Le courrier de Tamatave nous apportant nos lettres de France, a été distribué, ce matin, à 10 heures.

J’ai reçu ta lettre n°8 du 11 Octobre. Je suis heureux de vous savoir tous en bonne santé, et d’apprendre que notre petite Andrée a fait sa première dent.

Dès que les colis postaux seront sûrs, je t’enverrai ton étrenne de nourrice. Je vais me renseigner au sujet du jeune De Maussonet. Il n'est pas certain qu'il soit encore à Tananarive.

Il aurait dû se présenter à moi. J’aurais pu m’occuper de lui plus efficacement au moment des propositions. Maintenant c’est un peu tard.

Tu as raison de te créer quelques relations ; cela te distrait.

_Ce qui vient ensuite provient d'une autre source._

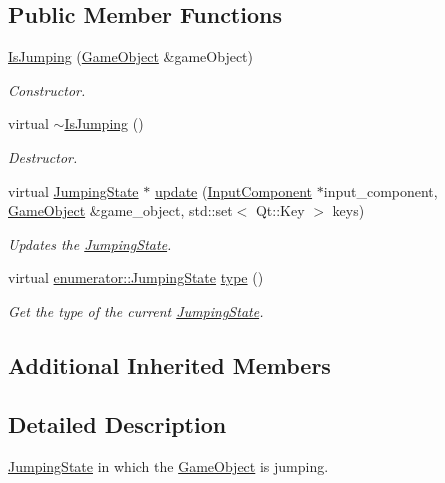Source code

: \subsection*{Public Member Functions}
\begin{DoxyCompactItemize}
\item 
\hyperlink{classIsJumping_a56fda19df58e162d7cef0db368938a80}{Is\-Jumping} (\hyperlink{classGameObject}{Game\-Object} \&game\-Object)
\begin{DoxyCompactList}\small\item\em Constructor. \end{DoxyCompactList}\item 
\hypertarget{classIsJumping_a6c3eed9fd4ae73c64fee32eaf0c102a0}{virtual \hyperlink{classIsJumping_a6c3eed9fd4ae73c64fee32eaf0c102a0}{$\sim$\-Is\-Jumping} ()}\label{classIsJumping_a6c3eed9fd4ae73c64fee32eaf0c102a0}

\begin{DoxyCompactList}\small\item\em Destructor. \end{DoxyCompactList}\item 
virtual \hyperlink{classJumpingState}{Jumping\-State} $\ast$ \hyperlink{classIsJumping_a3b90719ea42ff820c3e9b26ed7033c4c}{update} (\hyperlink{classInputComponent}{Input\-Component} $\ast$input\-\_\-component, \hyperlink{classGameObject}{Game\-Object} \&game\-\_\-object, std\-::set$<$ Qt\-::\-Key $>$ keys)
\begin{DoxyCompactList}\small\item\em Updates the \hyperlink{classJumpingState}{Jumping\-State}. \end{DoxyCompactList}\item 
virtual \hyperlink{namespaceenumerator_a2f1fb1ef7c57e4549f424d454c1e2179}{enumerator\-::\-Jumping\-State} \hyperlink{classIsJumping_a7cd0858e202392069181097c782710de}{type} ()
\begin{DoxyCompactList}\small\item\em Get the type of the current \hyperlink{classJumpingState}{Jumping\-State}. \end{DoxyCompactList}\end{DoxyCompactItemize}
\subsection*{Additional Inherited Members}


\subsection{Detailed Description}
\hyperlink{classJumpingState}{Jumping\-State} in which the \hyperlink{classGameObject}{Game\-Object} is jumping.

J’ai vu avec plaisir que Tata était toujours auprès de toi et que Victorine allait venir prochainement.

J’ai reçu une lettre d’elle. Elle me parle de la succession de la grand-mère, mais en termes vagues, me disant que tu as dû me tenir au courant de cette affaire, or tu ne m’en parles pas du tout.

Les journaux nous apportent un écho affaibli de ce qui s’est passé en France dans les derniers jours de Septembre, et au commencement de Novembre, en attendant la prise de Tananarive.

On sent que tout le monde était inquiet sur le sort de la colonne légère et, ma foi, il y avait réellement sujet, car on a tenté là une grosse aventure pleine d’incertain.

Le courrier prochain sera encore plus intéressant pour nous, car il nous apportera les journaux après la nouvelle de l’entrée à Tananarive.

Voilà encore un nouveau ministère, nous n’en sommes pas à un changement près, en France, mais c'est triste, malgré tout, de voir cette instabilité continuelle qui entrave toutes les affaires.

Je vois que les interpellations sur Madagascar vont pleuvoir. Il y a de quoi s’amuser si on veut se donner la peine d’interroger les gens qui ont assisté à toutes les affaires, et on en apprendra de belles en France.

Ici, on vit loin de la politique, sans toutefois y rester complètement étranger.

Il y a d’ailleurs la politique locale qui présente quelque intérêt.


19 Novembre. Mardi.

Je suis allé faire un tour, ce soir, au palais du premier ministre, pour voir les objets que qu'on mettrait en vente demain.

Il n’y a presque exclusivement que des objets de Chine et du Japon mais peu d’objets ayant quelque valeur : c’est surtout de la camelote ; bronzes faux, tapis brodés grossiers, kakémonos ordinaires, tables laquées, etc.

Les seuls objets de valeur ont été rassemblés en un très gros lot, par quelques officiers qui se sont syndiqués pour l’acheter.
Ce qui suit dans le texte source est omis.